=== Begin Enclosure ===

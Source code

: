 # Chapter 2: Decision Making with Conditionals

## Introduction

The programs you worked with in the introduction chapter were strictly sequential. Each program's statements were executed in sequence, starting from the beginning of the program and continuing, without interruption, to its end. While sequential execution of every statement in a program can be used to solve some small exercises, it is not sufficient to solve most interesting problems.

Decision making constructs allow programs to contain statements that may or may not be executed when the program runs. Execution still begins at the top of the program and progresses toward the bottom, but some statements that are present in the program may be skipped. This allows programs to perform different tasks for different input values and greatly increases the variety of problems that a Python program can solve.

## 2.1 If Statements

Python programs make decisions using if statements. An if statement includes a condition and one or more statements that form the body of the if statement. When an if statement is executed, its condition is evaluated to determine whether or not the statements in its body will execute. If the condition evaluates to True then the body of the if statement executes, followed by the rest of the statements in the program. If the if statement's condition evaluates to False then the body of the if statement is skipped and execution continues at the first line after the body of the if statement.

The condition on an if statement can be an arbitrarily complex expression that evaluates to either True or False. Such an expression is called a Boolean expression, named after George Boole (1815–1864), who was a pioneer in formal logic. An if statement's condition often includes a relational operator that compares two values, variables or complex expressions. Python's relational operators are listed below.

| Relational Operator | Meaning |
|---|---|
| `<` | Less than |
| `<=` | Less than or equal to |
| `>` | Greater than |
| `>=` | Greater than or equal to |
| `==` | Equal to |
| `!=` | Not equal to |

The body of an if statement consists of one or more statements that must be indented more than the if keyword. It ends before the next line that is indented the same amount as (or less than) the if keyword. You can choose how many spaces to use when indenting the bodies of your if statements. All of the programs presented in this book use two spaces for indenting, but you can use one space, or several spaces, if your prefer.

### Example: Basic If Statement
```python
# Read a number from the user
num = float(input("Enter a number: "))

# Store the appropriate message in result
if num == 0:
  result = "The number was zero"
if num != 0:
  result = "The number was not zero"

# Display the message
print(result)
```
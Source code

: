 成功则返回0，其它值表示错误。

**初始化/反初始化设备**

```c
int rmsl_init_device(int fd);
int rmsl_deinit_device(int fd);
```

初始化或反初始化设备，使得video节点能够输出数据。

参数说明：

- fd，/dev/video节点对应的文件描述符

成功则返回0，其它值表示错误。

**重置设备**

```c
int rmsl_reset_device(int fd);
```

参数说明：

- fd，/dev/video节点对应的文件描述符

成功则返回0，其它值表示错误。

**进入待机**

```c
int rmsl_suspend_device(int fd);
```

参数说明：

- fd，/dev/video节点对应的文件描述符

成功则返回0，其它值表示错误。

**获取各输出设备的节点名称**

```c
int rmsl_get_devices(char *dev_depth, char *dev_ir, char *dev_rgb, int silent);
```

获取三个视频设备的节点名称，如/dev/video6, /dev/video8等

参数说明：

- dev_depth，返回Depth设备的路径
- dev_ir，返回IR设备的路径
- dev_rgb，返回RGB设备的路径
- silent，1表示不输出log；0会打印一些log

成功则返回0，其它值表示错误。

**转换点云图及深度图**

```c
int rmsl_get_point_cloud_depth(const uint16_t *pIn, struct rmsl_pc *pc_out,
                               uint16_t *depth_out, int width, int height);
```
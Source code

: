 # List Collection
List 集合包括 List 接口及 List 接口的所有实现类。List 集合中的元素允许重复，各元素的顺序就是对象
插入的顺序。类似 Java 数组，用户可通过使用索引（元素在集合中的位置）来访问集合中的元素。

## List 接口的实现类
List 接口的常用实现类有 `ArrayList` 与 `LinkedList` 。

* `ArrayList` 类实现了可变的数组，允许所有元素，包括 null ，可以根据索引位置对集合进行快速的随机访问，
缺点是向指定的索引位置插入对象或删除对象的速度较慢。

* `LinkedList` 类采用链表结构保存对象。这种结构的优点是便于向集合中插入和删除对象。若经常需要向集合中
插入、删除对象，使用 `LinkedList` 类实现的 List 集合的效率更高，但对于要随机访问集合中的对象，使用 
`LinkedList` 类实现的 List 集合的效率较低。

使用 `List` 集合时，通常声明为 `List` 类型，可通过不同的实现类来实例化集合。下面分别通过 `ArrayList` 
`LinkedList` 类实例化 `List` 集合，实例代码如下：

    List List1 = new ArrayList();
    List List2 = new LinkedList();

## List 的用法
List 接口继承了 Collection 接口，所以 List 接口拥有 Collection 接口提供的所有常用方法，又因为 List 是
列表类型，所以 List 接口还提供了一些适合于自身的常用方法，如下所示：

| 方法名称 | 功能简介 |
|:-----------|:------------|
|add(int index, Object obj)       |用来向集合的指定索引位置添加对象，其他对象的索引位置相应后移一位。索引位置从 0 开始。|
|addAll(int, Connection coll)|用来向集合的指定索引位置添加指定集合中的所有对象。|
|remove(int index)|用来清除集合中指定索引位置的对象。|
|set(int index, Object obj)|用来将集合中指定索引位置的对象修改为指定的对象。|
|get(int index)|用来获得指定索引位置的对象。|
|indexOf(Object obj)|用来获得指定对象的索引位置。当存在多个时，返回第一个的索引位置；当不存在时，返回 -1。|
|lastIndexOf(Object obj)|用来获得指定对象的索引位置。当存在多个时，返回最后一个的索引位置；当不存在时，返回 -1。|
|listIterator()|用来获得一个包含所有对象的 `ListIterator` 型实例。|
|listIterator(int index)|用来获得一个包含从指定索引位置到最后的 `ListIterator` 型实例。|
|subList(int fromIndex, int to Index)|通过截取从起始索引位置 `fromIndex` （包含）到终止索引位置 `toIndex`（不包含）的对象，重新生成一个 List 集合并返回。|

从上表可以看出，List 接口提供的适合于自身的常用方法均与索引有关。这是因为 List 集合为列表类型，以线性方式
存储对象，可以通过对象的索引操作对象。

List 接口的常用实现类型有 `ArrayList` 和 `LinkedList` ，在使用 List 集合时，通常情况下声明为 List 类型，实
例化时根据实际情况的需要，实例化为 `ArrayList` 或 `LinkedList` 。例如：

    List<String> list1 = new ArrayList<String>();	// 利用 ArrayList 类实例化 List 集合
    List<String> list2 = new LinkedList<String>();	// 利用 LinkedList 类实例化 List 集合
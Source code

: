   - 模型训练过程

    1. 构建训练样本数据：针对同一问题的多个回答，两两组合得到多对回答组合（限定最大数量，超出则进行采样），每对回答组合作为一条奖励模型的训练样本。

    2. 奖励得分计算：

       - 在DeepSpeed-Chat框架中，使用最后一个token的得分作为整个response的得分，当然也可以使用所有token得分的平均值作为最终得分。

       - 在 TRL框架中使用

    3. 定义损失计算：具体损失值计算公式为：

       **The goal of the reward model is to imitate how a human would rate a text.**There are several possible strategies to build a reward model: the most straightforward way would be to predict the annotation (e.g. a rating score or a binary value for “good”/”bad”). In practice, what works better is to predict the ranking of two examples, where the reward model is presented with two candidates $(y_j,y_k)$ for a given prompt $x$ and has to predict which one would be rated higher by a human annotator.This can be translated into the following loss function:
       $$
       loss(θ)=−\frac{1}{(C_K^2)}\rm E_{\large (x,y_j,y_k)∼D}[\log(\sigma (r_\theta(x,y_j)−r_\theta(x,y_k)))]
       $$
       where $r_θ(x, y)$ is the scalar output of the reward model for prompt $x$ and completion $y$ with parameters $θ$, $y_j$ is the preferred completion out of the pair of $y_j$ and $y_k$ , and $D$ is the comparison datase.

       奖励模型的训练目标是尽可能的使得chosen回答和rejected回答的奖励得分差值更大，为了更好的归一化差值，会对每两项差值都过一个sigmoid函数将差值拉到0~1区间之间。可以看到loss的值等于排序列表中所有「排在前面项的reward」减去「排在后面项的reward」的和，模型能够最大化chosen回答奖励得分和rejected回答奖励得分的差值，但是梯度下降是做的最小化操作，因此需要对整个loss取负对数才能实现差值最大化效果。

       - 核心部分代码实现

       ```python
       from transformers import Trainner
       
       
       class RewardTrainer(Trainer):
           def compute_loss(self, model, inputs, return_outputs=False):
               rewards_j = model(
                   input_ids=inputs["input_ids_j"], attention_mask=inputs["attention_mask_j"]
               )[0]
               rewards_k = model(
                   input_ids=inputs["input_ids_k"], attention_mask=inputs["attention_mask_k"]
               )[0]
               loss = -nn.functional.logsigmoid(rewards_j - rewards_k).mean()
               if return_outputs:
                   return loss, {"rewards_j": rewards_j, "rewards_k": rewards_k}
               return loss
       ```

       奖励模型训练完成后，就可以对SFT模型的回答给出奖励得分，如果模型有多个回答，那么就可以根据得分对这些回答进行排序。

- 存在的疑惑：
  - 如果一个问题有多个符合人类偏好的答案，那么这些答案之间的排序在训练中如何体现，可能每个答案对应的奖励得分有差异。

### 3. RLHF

=== End Enclosure ===

▸ **What is needed**
Show all lines in the records above that hold "zero".

▸ **Response below**
  result = "The number was zero"
  result = "The number was not zero"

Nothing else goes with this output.